The typical price of a home across Canada is down 10% from peak prices in February, 2022. In the preconstruction market, investors are not seeing the value of their properties grow as quickly as it has in the past. That is expected to further contribute to the slowdown in preconstruction sales in 2023.

Activity had already dropped significantly, and by the third quarter of 2022, preconstruction sales hit their lowest level since the 2008-09 global financial crisis. Dozens of projects had no sales during the quarter, according to Urbanation.

Source: Globe and Mail

Canadian Home Sales Fell 3.3% in November, CTRA Reports

The Canadian Real Estate Association says seasonally adjusted home sales were down 3.3% on a month-over-month basis in November. The association said that the move lower more than erased the gain seen in October and resumed the overall trend lower for the year.

CREA said about 60% of all local markets saw lower sales in November, led by Greater Vancouver and the Fraser Valley, Edmonton, the Greater Toronto Area and Montreal. Actual home sales in November 2022 were down 38.9% compared with November 2021.

TD Bank economist Rishi Sondhi said demand continues to decline under the weight of rising interest rates. “Weaker sales activity should push prices even lower in the near-term. However, our forecast calls for average prices to only partially retrace their pre-pandemic gain when they eventually bottom,” Sondhi wrote in a report. “An unanticipated surge in resale supply would undermine this view, but so far the rate at which new listings are hitting the market has been subdued.”

The number of newly listed homes fell 1.3% on a month-over-month basis in November. CREA said the sales-to-new listings ratio was 49.9% in November compared with 50.9% in October.

The actual national average home price was $632,802 in November, down 12% from the same month in 2021. Home sales and prices have fallen this year as rising interest rates have increased the cost of borrowing for Canadians.

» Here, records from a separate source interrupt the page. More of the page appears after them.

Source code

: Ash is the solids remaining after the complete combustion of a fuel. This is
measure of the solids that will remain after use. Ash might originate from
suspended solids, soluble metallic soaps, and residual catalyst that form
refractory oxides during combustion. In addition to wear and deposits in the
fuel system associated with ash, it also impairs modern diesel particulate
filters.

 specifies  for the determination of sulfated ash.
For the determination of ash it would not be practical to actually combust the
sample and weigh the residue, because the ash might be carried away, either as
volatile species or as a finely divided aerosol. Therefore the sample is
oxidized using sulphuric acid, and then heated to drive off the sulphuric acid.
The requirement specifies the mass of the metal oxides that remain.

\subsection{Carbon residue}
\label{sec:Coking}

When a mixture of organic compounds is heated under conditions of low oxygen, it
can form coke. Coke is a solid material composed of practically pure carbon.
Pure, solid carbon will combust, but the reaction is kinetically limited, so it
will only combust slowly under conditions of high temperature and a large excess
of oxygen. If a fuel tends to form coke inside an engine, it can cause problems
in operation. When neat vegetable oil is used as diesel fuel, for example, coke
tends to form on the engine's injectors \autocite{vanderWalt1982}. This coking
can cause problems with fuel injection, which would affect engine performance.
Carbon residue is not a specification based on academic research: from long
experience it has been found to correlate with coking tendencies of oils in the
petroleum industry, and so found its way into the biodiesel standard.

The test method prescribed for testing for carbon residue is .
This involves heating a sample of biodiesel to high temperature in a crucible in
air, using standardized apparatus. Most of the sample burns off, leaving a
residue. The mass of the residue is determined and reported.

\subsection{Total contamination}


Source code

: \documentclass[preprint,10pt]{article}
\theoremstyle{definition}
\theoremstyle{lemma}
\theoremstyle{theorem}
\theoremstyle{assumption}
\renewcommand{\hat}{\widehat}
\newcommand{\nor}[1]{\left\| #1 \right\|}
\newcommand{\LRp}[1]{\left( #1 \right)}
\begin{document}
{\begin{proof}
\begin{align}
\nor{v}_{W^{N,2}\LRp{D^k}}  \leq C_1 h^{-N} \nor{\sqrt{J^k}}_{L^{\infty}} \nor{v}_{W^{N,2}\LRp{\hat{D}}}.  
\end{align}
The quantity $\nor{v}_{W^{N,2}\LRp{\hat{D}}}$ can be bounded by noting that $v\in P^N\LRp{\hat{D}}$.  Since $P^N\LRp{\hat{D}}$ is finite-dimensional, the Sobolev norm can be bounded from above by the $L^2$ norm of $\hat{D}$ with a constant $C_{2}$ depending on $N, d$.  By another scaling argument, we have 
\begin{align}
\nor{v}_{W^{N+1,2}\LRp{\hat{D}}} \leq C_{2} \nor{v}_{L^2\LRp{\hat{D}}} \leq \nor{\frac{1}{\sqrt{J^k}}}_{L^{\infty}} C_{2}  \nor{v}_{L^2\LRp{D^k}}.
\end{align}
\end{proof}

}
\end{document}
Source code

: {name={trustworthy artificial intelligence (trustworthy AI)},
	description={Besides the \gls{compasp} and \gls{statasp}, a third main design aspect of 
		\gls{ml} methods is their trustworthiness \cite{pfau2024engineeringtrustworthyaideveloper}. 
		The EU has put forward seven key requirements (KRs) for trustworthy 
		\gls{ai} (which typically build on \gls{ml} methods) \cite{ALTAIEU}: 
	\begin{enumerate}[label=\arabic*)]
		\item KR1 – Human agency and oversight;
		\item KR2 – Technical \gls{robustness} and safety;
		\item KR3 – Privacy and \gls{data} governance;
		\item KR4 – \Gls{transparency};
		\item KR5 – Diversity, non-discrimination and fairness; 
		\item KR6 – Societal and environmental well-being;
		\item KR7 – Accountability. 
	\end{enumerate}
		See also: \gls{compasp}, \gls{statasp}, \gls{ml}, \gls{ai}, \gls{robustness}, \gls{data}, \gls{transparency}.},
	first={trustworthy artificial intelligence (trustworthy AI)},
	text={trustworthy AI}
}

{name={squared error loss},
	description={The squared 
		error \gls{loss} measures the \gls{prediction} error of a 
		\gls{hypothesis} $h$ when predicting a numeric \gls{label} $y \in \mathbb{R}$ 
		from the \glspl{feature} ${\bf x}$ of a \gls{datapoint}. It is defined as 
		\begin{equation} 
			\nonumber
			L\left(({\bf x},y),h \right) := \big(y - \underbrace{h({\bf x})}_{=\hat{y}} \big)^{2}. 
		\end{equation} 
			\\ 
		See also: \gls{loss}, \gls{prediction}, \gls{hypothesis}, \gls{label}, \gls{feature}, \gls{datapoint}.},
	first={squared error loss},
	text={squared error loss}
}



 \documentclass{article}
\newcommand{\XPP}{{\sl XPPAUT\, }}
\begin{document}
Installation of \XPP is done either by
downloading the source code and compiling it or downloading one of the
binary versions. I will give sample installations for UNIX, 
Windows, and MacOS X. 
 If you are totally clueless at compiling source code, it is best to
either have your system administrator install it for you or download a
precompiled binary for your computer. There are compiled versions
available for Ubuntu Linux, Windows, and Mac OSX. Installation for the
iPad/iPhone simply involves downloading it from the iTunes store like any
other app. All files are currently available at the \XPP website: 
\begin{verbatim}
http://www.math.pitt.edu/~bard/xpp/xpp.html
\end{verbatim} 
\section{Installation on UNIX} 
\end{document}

“There were no big surprises in the November housing numbers, with the data showing the same trends of lower sales and moderating prices we’ve been seeing for a number of months now,” said Jill Oudil, Chair of CREA. “That said, while the interest rate situation facing buyers is unlikely to improve over the first half of 2023, it is more likely to remain the same. However, it may also be the first spring market in a number of years where buyers have a shot at not being out-competed for properties that catch their eye,” continued Oudil.

Source: Globe and Mail
Source: The Star
Source: Financial Post
Source: CREA

Annual Pace of Housing Starts in Canada Edged Down in November, CMHC Says

Canada Mortgage and Housing Corp. says the annual pace of housing starts in November edged down 0.2% compared with October. The national housing agency says the seasonally adjusted annual rate of housing starts in November was 264,159 units, down from 264,581 in October.

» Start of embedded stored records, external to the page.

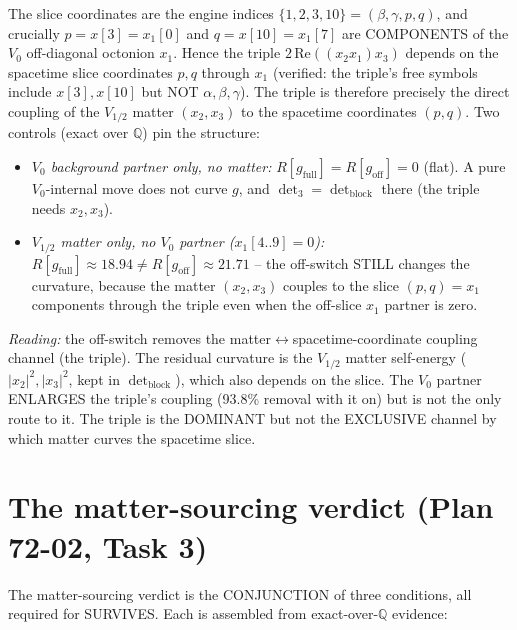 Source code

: The slice coordinates are the engine indices $\{1,2,3,10\}=(\beta,\gamma,p,q)$, and
crucially $p=x[3]=x_1[0]$ and $q=x[10]=x_1[7]$ are COMPONENTS of the $V_0$ off-diagonal
octonion $x_1$. Hence the triple $2\,\mathrm{Re}((x_2x_1)x_3)$ depends on the spacetime
slice coordinates $p,q$ through $x_1$ (verified: the triple's free symbols include
$x[3],x[10]$ but NOT $\alpha,\beta,\gamma$). The triple is therefore precisely the
direct coupling of the $V_{1/2}$ matter $(x_2,x_3)$ to the spacetime coordinates
$(p,q)$. Two controls (exact over $\mathbb{Q}$) pin the structure:
\begin{itemize}
  \item \emph{$V_0$ background partner only, no matter:} $R[g_{\mathrm{full}}]=
        R[g_{\mathrm{off}}]=0$ (flat). A pure $V_0$-internal move does not curve $g$, and
        $\det_3=\det_{\mathrm{block}}$ there (the triple needs $x_2,x_3$).
  \item \emph{$V_{1/2}$ matter only, no $V_0$ partner ($x_1[4..9]=0$):}
        $R[g_{\mathrm{full}}]\approx18.94\neq R[g_{\mathrm{off}}]\approx21.71$ -- the
        off-switch STILL changes the curvature, because the matter $(x_2,x_3)$ couples to
        the slice $(p,q)=x_1$ components through the triple even when the off-slice $x_1$
        partner is zero.
\end{itemize}
\emph{Reading:} the off-switch removes the matter$\leftrightarrow$spacetime-coordinate
coupling channel (the triple). The residual curvature is the $V_{1/2}$ matter
self-energy ($|x_2|^2,|x_3|^2$, kept in $\det_{\mathrm{block}}$), which also depends on
the slice. The $V_0$ partner ENLARGES the triple's coupling (93.8\% removal with it on)
but is not the only route to it. The triple is the DOMINANT but not the EXCLUSIVE channel
by which matter curves the spacetime slice.

\section{The matter-sourcing verdict (Plan 72-02, Task 3)}
\label{sec:verdict}

The matter-sourcing verdict is the CONJUNCTION of three conditions, all required for
SURVIVES. Each is assembled from exact-over-$\mathbb{Q}$ evidence:

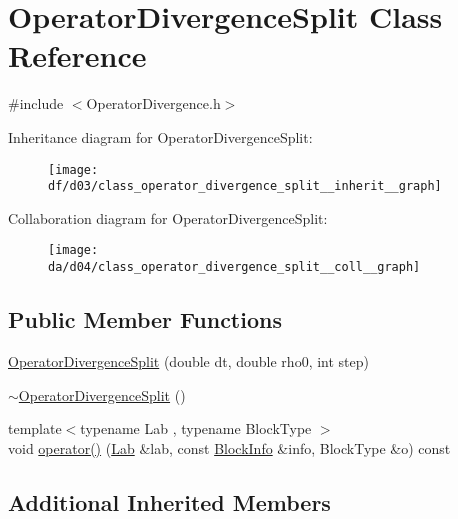 \hypertarget{class_operator_divergence_split}{}\section{Operator\+Divergence\+Split Class Reference}
\label{class_operator_divergence_split}


{\ttfamily \#include $<$Operator\+Divergence.\+h$>$}



Inheritance diagram for Operator\+Divergence\+Split\+:\nopagebreak
\begin{figure}[H]
\begin{center}
\leavevmode
\texttt{[image: df/d03/class\_operator\_divergence\_split\_\_inherit\_\_graph]}
\end{center}
\end{figure}


Collaboration diagram for Operator\+Divergence\+Split\+:\nopagebreak
\begin{figure}[H]
\begin{center}
\leavevmode
\texttt{[image: da/d04/class\_operator\_divergence\_split\_\_coll\_\_graph]}
\end{center}
\end{figure}
\subsection*{Public Member Functions}
\begin{DoxyCompactItemize}
\item 
\hyperlink{class_operator_divergence_split_a1e587e11e410c9a9d12b591f94149c72}{Operator\+Divergence\+Split} (double dt, double rho0, int step)
\item 
\hyperlink{class_operator_divergence_split_aef8591e337b33be83bdc01745cb0cb07}{$\sim$\+Operator\+Divergence\+Split} ()
\item 
{\footnotesize template$<$typename Lab , typename Block\+Type $>$ }\\void \hyperlink{class_operator_divergence_split_a256c5da74a074e563b36bb2a62b2c2f9}{operator()} (\hyperlink{_definitions_8h_ad6f951af9a2a6ebc1975404882b34314}{Lab} \&lab, const \hyperlink{struct_block_info}{Block\+Info} \&info, Block\+Type \&o) const 
\end{DoxyCompactItemize}
\subsection*{Additional Inherited Members}


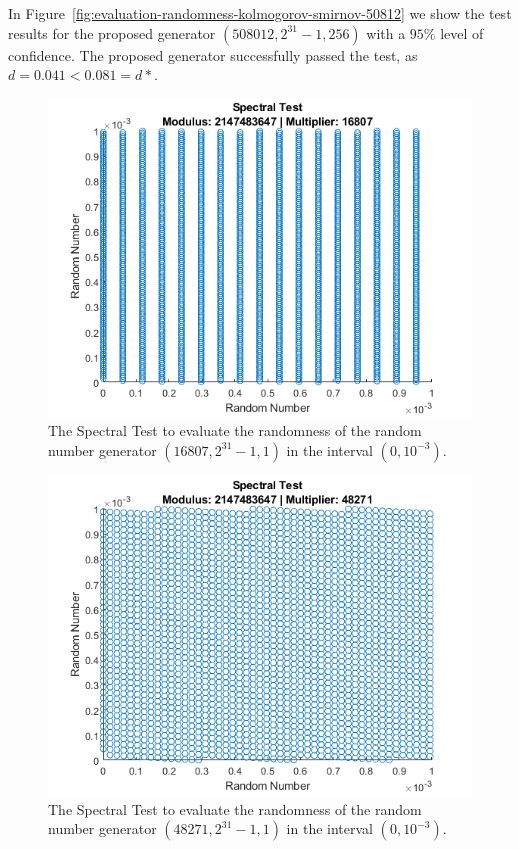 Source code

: \begin{itemize}
	In Figure~\ref{fig:evaluation-randomness-kolmogorov-smirnov-50812} we show the test results for the proposed generator $(508012,2^{31}-1, 256)$ with a $95\%$ level of confidence.
	The proposed generator successfully passed the test, as $d=0.041<0.081=d*$.
	
\end{itemize}

\begin{figure}
	\includegraphics[width=\columnwidth]{fig/evaluation-randomness-spectral-16807}
	\caption{The Spectral Test to evaluate the randomness of the random number generator $(16807,2^{31}-1, 1)$ in the interval $(0, 10^{-3})$.}
	\label{fig:evaluation-randomness-spectral-16807}
\end{figure}

\begin{figure}
	\includegraphics[width=\columnwidth]{fig/evaluation-randomness-spectral-48271}
	\caption{The Spectral Test to evaluate the randomness of the random number generator $(48271,2^{31}-1, 1)$ in the interval $(0, 10^{-3})$.}
	\label{fig:evaluation-randomness-spectral-48271}
\end{figure}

The result came as the annual pace of urban starts was flat at 242,644 units as multi-unit urban starts rose 2% to 190,415, but single-detached urban starts fell 7% to 52,229.

The annual pace of starts in Toronto and Vancouver rose, but Montreal saw a drop. Rural starts were estimated at a seasonally adjusted annual rate of 21,515.

The six-month moving average of the monthly seasonally adjusted annual rates of housing starts was 274,361 in November, down from 277,044 in October. 

“Both the Monthly SAAR and the six-month trend were flat in November. Among Toronto, Montreal and Vancouver, both Toronto and Vancouver posted increases in total SAAR housing starts in November, with Toronto up 20% and Vancouver up 8%. Montreal was the laggard, with a 62% decrease in multi-unit activity which brought the overall level of housing starts in Canada down to similar levels observed in October. Despite this, housing starts activity remains elevated in Canada in 2022,” said Bob Dugan, CMHC’s chief economist.